You're looking at the "Holiday House" that Taylor Swift refers to in "The Last Great American Dynasty." Swift bought the coastal mansion for $17 million in 2013, long after its former inhabitant, Rebekah Harkness, had passed away (via The New York Times). 

Most of the references that Swift makes in "The Last Great American Dynasty" are directly out of Harkness's autobiography. Like the woman in Swift's song, Harkness was from St. Louis. She was a divorcee when she married oil baron William Hale Harkness (aka Bill), who died of a heart attack. Incidentally, as Harkness herself told it, she married her first husband, Dickson Pierce, because she ”had nothing else to do."

As for the other references in Swift's song, including the "loud parties," the blowing "money on boys and ballet" and the "losing on card game bets with Dali"? Harkness, the founder of the Harkness Ballet, threw parties where swimming pools were filled with champagne complete with celebrity guests such as Howard Hughes and world-renowned yoga guru, B.K.S. Lyengar (via The Day). As for Salvador Dali? He, too, is rumored to have visited Rebekah Harkness. 

The surprising parallels between Rebekah Harkness and Taylor Swift

"The Last Great American Dynasty" is definitely about Harkness. But is it also about Taylor Swift herself?

As some fans were quick to point out, the song's references to gossip and negative media coverage — "the most shameless woman this town has ever seen" —  could be direct references to Taylor Swift's own, well-documented good-girl, bad-girl, I-don't-care-what-the-media-thinks-about-me journey (via New Statesman). Then there are the parallels to the wild parties that Swift herself has thrown in the "Holiday House." Swift's Fourth of July parties, filled with "big name" guests, have been a media sensation since 2013 (via Cosmopolitan). 

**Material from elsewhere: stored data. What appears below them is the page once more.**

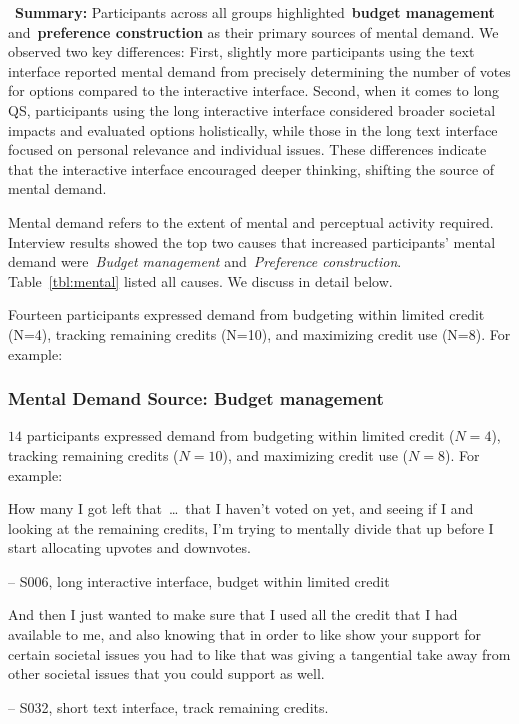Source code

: \vspace{5pt}
\begin{tldrbox}
    \faInfoCircle~\xspace\textbf{Summary:} Participants across all groups highlighted~\textbf{budget management} and~\textbf{preference construction} as their primary sources of mental demand. We observed two key differences: First, slightly more participants using the text interface reported mental demand from precisely determining the number of votes for options compared to the interactive interface. Second, when it comes to long QS, participants using the long interactive interface considered broader societal impacts and evaluated options holistically, while those in the long text interface focused on personal relevance and individual issues. These differences indicate that the interactive interface encouraged deeper thinking, shifting the source of mental demand. %
\end{tldrbox}

Mental demand refers to the extent of mental and perceptual activity required. Interview results showed the top two causes that increased participants' mental demand were~\textit{Budget management} and~\textit{Preference construction}. Table~\ref{tbl:mental} listed all causes. We discuss in detail below.

Fourteen participants expressed demand from budgeting within limited credit (N=4), tracking remaining credits (N=10), and maximizing credit use (N=8). For example:

\subsubsection{Mental Demand Source: Budget management} $14$ participants expressed demand from budgeting within limited credit ($N=4$), tracking remaining credits ($N=10$), and maximizing credit use ($N=8$). For example:

\begin{displayquote}
How many I got left that~\ldots\ that I haven't voted on yet, and seeing if I and looking at the remaining credits, I'm trying to mentally divide that up before I start allocating upvotes and downvotes.

\small{\noindent \hfill -- S006, long interactive interface, budget within limited credit}
\end{displayquote}

\begin{displayquote}
And then I just wanted to make sure that I used all the credit that I had available to me, and also knowing that in order to like show your support for certain societal issues you had to like that was giving a tangential take away from other societal issues that you could support as well.
    
\noindent \hfill -- S032, short text interface, track remaining credits.
\end{displayquote}

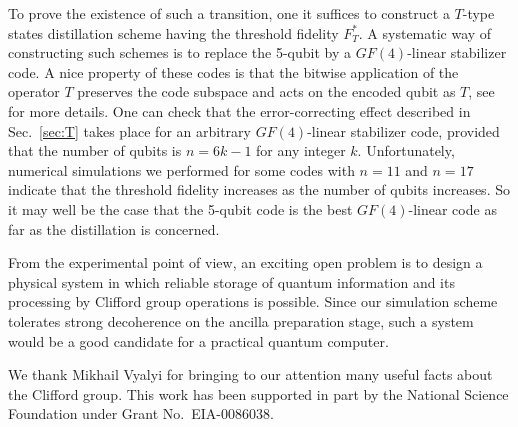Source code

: \documentclass[pra,twocolumn,showpacs]{revtex4}
\newcommand{\Tt}{$T$}
\begin{document}
To prove the existence of such a transition, one it suffices to construct a
\Tt-type states distillation scheme having the threshold fidelity $F_T^*$. A
systematic way of constructing such schemes is to replace the 5-qubit by a
$GF(4)$-linear stabilizer code.  A nice property of these codes is that the
bitwise application of the operator $T$ preserves the code subspace and acts
on the encoded qubit as $T$, see~\cite{CRSS96} for more details.  One can
check that the error-correcting effect described in Sec.~\ref{sec:T} takes
place for an arbitrary $GF(4)$-linear stabilizer code, provided that the
number of qubits is $n=6k-1$ for any integer $k$.  Unfortunately, numerical
simulations we performed for some codes with $n=11$ and $n=17$ indicate that the
threshold fidelity increases as the number of qubits increases.  So it may
well be the case that the 5-qubit code is the best $GF(4)$-linear code as far
as the distillation is concerned.

From the experimental point of view, an exciting open problem is to design a
physical system in which reliable storage of quantum information and its
processing by Clifford group operations is possible. Since our simulation
scheme tolerates strong decoherence on the ancilla preparation stage, such a
system would be a good candidate for a practical quantum computer.

\begin{acknowledgments}
We thank Mikhail Vyalyi for bringing to our attention many useful facts about
the Clifford group. This work has been supported in part by the National
Science Foundation under Grant No.\ EIA-0086038.
\end{acknowledgments}

\appendix
\end{document}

Finally, as a columnist for The New Yorker, Rachel Syme, documented on Twitter, Swift's references Rebekah Harkness's group of friends, aka her "B**** Pack." But Harkness's "B**** Pack" was actually known in the press as the "B**** Squad." Do we really need to remind you that Swift, herself, has become infamous for her own "Squad," filled with celebrities like Selena Gomez, Gigi Hadid, Cara Delevingne, Lena Dunham and Emma Stone (via Insider)? 

Then, of course, comes the big reveal. Taylor Swift shifts to the first person at the end of her song: "I had a marvelous time ruining everything," she sings. And we'll remember her for it.